I used to wonder what could be so terrible that you
couldn’t survive even looking at it.
Until I got a little older and I figured out the obvious
answer.
Everything.
Mike Carey & Peter Gross, The Unwritten, Vol. 1: Tommy Taylor and the Bogus Identity
“O desenho está sempre inacabado” disse-me uma vez o Cristóvão. Olho para os desenhos que ele me vai mostrando, um a um, no chão. Há neles uma ameaça de desagregação. Vejo um corpo – enxame de partículas – a ser lentamente reunido. A mão que vai reunindo é a mesma mão que desagrega. Esse corpo, sempre o mesmo, vai-se anunciando em cada desenho. Anuncia-se, em muitos deles, como pele, pele crescente que se plasma na porosidade do papel. Anuncia-se, noutros, como fóssil. Destroços fósseis arrancados de um corpo maior, ainda vivo.
Várias operações se congregam aqui – Sou cirurgião, anatomista, taxidermista.
A mesa de trabalho está repleta de instrumentos cuidadosamente dispostos. Há que preparar o corte. A lâmina é a luz que petrifica os corpos, e os torna fantásticos – seres não terrestres que se recolhem em si, ícones incompletos. É a escala que os fecha, que os guarda. Seres híbridos de prata marmórea, sem sangue nem órgãos. São pequenos monumentos vazios. Lembram quimeras de mitos ainda não inventados.
Olho para os desenhos na parede.

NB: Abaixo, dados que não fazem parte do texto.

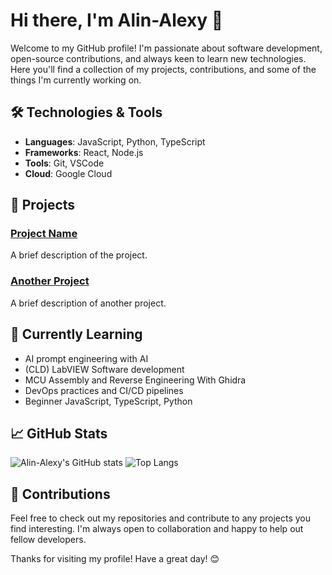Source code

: 
# Hi there, I'm Alin-Alexy 👋

Welcome to my GitHub profile! I'm passionate about software development, open-source contributions, and always keen to learn new technologies. Here you'll find a collection of my projects, contributions, and some of the things I'm currently working on.

## 🛠️ Technologies & Tools

- **Languages**: JavaScript, Python, TypeScript
- **Frameworks**: React, Node.js
- **Tools**: Git, VSCode
- **Cloud**: Google Cloud

## 🚀 Projects

### [Project Name](https://github.com/Alin-Alexy/project-name)
A brief description of the project.

### [Another Project](https://github.com/Alin-Alexy/another-project)
A brief description of another project.

## 🌱 Currently Learning

- AI prompt engineering with AI
- (CLD) LabVIEW Software development 
- MCU Assembly and Reverse Engineering With Ghidra
- DevOps practices and CI/CD pipelines
- Beginner JavaScript, TypeScript, Python


## 📈 GitHub Stats

![Alin-Alexy's GitHub stats](https://github-readme-stats.vercel.app/api?username=Alin-Alexy&show_icons=true&theme=radical)
![Top Langs](https://github-readme-stats.vercel.app/api/top-langs/?username=Alin-Alexy&layout=compact&theme=radical)

## 🤝 Contributions

Feel free to check out my repositories and contribute to any projects you find interesting. I'm always open to collaboration and happy to help out fellow developers.

Thanks for visiting my profile! Have a great day! 😊
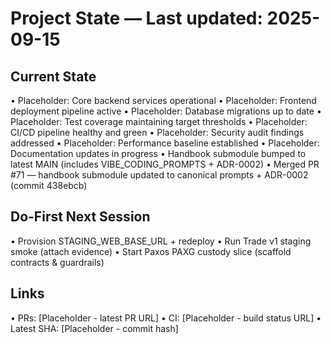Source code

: # Project State — Last updated: 2025-09-15

## Current State

• Placeholder: Core backend services operational
• Placeholder: Frontend deployment pipeline active
• Placeholder: Database migrations up to date
• Placeholder: Test coverage maintaining target thresholds
• Placeholder: CI/CD pipeline healthy and green
• Placeholder: Security audit findings addressed
• Placeholder: Performance baseline established
• Placeholder: Documentation updates in progress
• Handbook submodule bumped to latest MAIN (includes VIBE_CODING_PROMPTS + ADR-0002)
• Merged PR #71 — handbook submodule updated to canonical prompts + ADR-0002 (commit 438ebcb)

## Do-First Next Session

• Provision STAGING_WEB_BASE_URL + redeploy
• Run Trade v1 staging smoke (attach evidence)
• Start Paxos PAXG custody slice (scaffold contracts & guardrails)

## Links

• PRs: [Placeholder - latest PR URL]
• CI: [Placeholder - build status URL]
• Latest SHA: [Placeholder - commit hash]
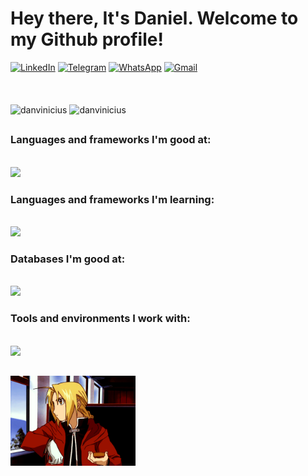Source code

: # Hey there, It's Daniel. Welcome to my Github profile!

<div>
    <a href="https://www.linkedin.com/in/danvinicius/" target="_blank"><img src="https://img.shields.io/badge/LinkedIn-0077B5?style=for-the-badge&logo=linkedin&logoColor=white" alt="LinkedIn" title="LinkedIn"/></a>
  <a href="https://t.me/danvinicius" target="_blank"><img src="https://img.shields.io/badge/Telegram-3CA5E0?style=for-the-badge&logo=telegram&logoColor=white" alt="Telegram" title="Telegram"/></a>
    <a href="https://api.whatsapp.com/send?phone=5521981834355&text=Hey, Daniel! What's up?" target="_blank"><img src="https://img.shields.io/badge/WhatsApp-25D366?style=for-the-badge&logo=whatsapp&logoColor=white" alt="WhatsApp" title="WhatsApp"/></a>
  <a href="mailto:viniccius774@gmail.com" target="_blank"><img src="https://img.shields.io/badge/Gmail-D14836?style=for-the-badge&logo=gmail&logoColor=white" alt="Gmail" title="Gmail"/></a>
</div>
<br><br><br>
<div>
    <img height="200em" src="https://github-readme-stats.vercel.app/api/top-langs/?username=danvinicius&layout=compact&langs_count=5&theme=dark" alt="danvinicius"/>
    <img height="200em" src="https://github-readme-stats.vercel.app/api?username=danvinicius&show_icons=true&count_private=true&theme=dark" alt="danvinicius"/>
</div>

##

### Languages and frameworks I'm good at:
<div style="display: inline-block"><br>
    <a href="https://skillicons.dev">
    <img src="https://skillicons.dev/icons?i=vue,typescript,nodejs,python" />
  </a>
</div>

### Languages and frameworks I'm learning:
<div style="display: inline-block"><br>
    <a href="https://skillicons.dev">
    <img src="https://skillicons.dev/icons?i=nuxt" />
  </a>
</div>

### Databases I'm good at:
<div style="display: inline-block"><br>
    <a href="https://skillicons.dev">
    <img src="https://skillicons.dev/icons?i=mongo,mysql,redis" />
  </a>
</div>

### Tools and environments I work with:
<div style="display: inline-block"><br>
    <a href="https://skillicons.dev">
    <img src="https://skillicons.dev/icons?i=vscode,git,github" />
  </a>
</div>

##

<img src='img/edward.gif' alt='Edward Elric' title='Edward Elric' width='200' align='left'>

As linhas não foram riscadas, foram ali colocadas por dedos leves, os mesmos dedos que cortaram e dissecaram.
“Se calhar fui maldoso…nem tudo pode ser bonito” – disse-me ele.
Lembra-se de ter instalado um conflito que fez rasurar e reorganizar os seus pequenos seres.
Revive em cada operação a potência das crianças sempre assassinas – pequenos deuses demiúrgicos – elas comunicam aos seus brinquedos a matéria de que são feitos; criam dilacerando; esfumam os limites do inerte – robots, animais de plástico, ervas daninhas, parafusos – tudo se anima nesse espaço esfumado, frenético, que só pára quando avistam nele um monstro imperturbável ameaçando cristalizar o rodopio.
Os olhos da Medusa petrificaram os objectos. Ele muniu-se de um exército de plástico para lhe vazar os olhos. Encarnou num cirurgião fazedor de híbridos, cobriu-os de prata, emprestou-lhes a pele reflectora, vazou-os primeiro para que não olhassem e reuniu-os um a um. Quando voltou a si disse que tinha chegado ao fim do processo da frieza. Frieza solar quando a luz se torna branca e bate de chapa nos corpos, as sombras recortam o chão como espadas, os nossos olhos cegam e ficamos quietos.
Lisboa, Maio de 2012
Cristóvão Crespo nasceu em Roanne, França em 1975. Vive e trabalha em Lisboa. Concluiu em 2005 o Curso Avançado de Artes Plásticas no Ar.Co, tendo vindo a desenvolver o seu trabalho nas áreas de desenho e fotografia.